This question is more a curiosity than anything else.
I've been reading the details of the implementation of the int object in Python (1 and 2) and, as far as I can see, a Python int is basically a C pointer to an struct, right?
So the question is basically, what happens in Python internally so equaling two int
s in python doesn't point to the same instance while equaling complex types, such as list
, does:
>>> a=5
>>> b=a
>>> print "id a: %s, id b: %s" % (id(a), id(b))
id a: 40802136, id b: 40802136
>>> b+=1
>>> print "a: %s, b: %s" % (a, b)
a: 5, b: 6
>>> print "id a: %s, id b: %s" % (id(a), id(b))

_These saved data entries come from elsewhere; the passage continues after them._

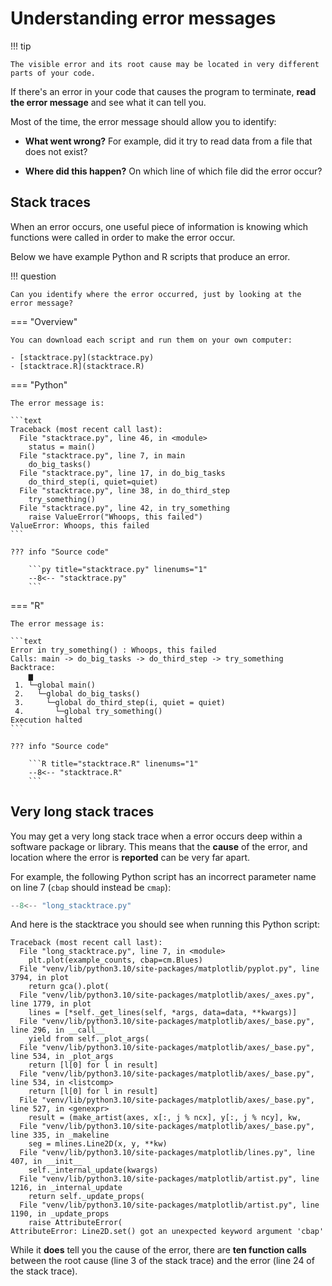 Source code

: # Understanding error messages

!!! tip

    The visible error and its root cause may be located in very different parts of your code.

If there's an error in your code that causes the program to terminate, **read the error message** and see what it can tell you.

Most of the time, the error message should allow you to identify:

- **What went wrong?**
  For example, did it try to read data from a file that does not exist?

- **Where did this happen?**
  On which line of which file did the error occur?

## Stack traces

When an error occurs, one useful piece of information is knowing which functions were called in order to make the error occur.

Below we have example Python and R scripts that produce an error.

!!! question

    Can you identify where the error occurred, just by looking at the error message?

=== "Overview"

    You can download each script and run them on your own computer:

    - [stacktrace.py](stacktrace.py)
    - [stacktrace.R](stacktrace.R)


=== "Python"

    The error message is:

    ```text
    Traceback (most recent call last):
      File "stacktrace.py", line 46, in <module>
        status = main()
      File "stacktrace.py", line 7, in main
        do_big_tasks()
      File "stacktrace.py", line 17, in do_big_tasks
        do_third_step(i, quiet=quiet)
      File "stacktrace.py", line 38, in do_third_step
        try_something()
      File "stacktrace.py", line 42, in try_something
        raise ValueError("Whoops, this failed")
    ValueError: Whoops, this failed
    ```

    ??? info "Source code"

        ```py title="stacktrace.py" linenums="1"
        --8<-- "stacktrace.py"
        ```

=== "R"

    The error message is:

    ```text
    Error in try_something() : Whoops, this failed
    Calls: main -> do_big_tasks -> do_third_step -> try_something
    Backtrace:
        ▆
     1. └─global main()
     2.   └─global do_big_tasks()
     3.     └─global do_third_step(i, quiet = quiet)
     4.       └─global try_something()
    Execution halted
    ```

    ??? info "Source code"

        ```R title="stacktrace.R" linenums="1"
        --8<-- "stacktrace.R"
        ```

## Very long stack traces

You may get a very long stack trace when a error occurs deep within a software package or library.
This means that the **cause** of the error, and location where the error is **reported** can be very far apart.

For example, the following Python script has an incorrect parameter name on line 7 (``cbap`` should instead be ``cmap``):

```py title="long_stacktrace.py" linenums="1" hl_lines="7"
--8<-- "long_stacktrace.py"
```

And here is the stacktrace you should see when running this Python script:

```text linenums="1" hl_lines="3 24"
Traceback (most recent call last):
  File "long_stacktrace.py", line 7, in <module>
    plt.plot(example_counts, cbap=cm.Blues)
  File "venv/lib/python3.10/site-packages/matplotlib/pyplot.py", line 3794, in plot
    return gca().plot(
  File "venv/lib/python3.10/site-packages/matplotlib/axes/_axes.py", line 1779, in plot
    lines = [*self._get_lines(self, *args, data=data, **kwargs)]
  File "venv/lib/python3.10/site-packages/matplotlib/axes/_base.py", line 296, in __call__
    yield from self._plot_args(
  File "venv/lib/python3.10/site-packages/matplotlib/axes/_base.py", line 534, in _plot_args
    return [l[0] for l in result]
  File "venv/lib/python3.10/site-packages/matplotlib/axes/_base.py", line 534, in <listcomp>
    return [l[0] for l in result]
  File "venv/lib/python3.10/site-packages/matplotlib/axes/_base.py", line 527, in <genexpr>
    result = (make_artist(axes, x[:, j % ncx], y[:, j % ncy], kw,
  File "venv/lib/python3.10/site-packages/matplotlib/axes/_base.py", line 335, in _makeline
    seg = mlines.Line2D(x, y, **kw)
  File "venv/lib/python3.10/site-packages/matplotlib/lines.py", line 407, in __init__
    self._internal_update(kwargs)
  File "venv/lib/python3.10/site-packages/matplotlib/artist.py", line 1216, in _internal_update
    return self._update_props(
  File "venv/lib/python3.10/site-packages/matplotlib/artist.py", line 1190, in _update_props
    raise AttributeError(
AttributeError: Line2D.set() got an unexpected keyword argument 'cbap'
```

While it **does** tell you the cause of the error, there are **ten function calls** between the root cause (line 3 of the stack trace) and the error (line 24 of the stack trace).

id a: 40802136, id b: 40802112
>>> a=[5]
>>> b=a
>>> print "id a: %s, id b: %s" % (id(a), id(b))
id a: 45930832, id b: 45930832
>>> b.append(1)
>>> print "a: %s, b: %s" % (a, b)
a: [5, 1], b: [5, 1]
>>> print "id a: %s, id b: %s" % (id(a), id(b))
id a: 45930832, id b: 45930832
My guess, by seeing the id
of the instances above is because modifying an integer creates a new instance and re-assigns the new memory address to the variable. Is my suspicion correct? If so, does anyone know the "historical" decision of having ints behaving like this? Was it so programmers don't go nuts when int
variables are assigned to other variables? (I'm totally ok with that, by the way :-D )
As I said, this is mainly a curiosity. Thank you in advance!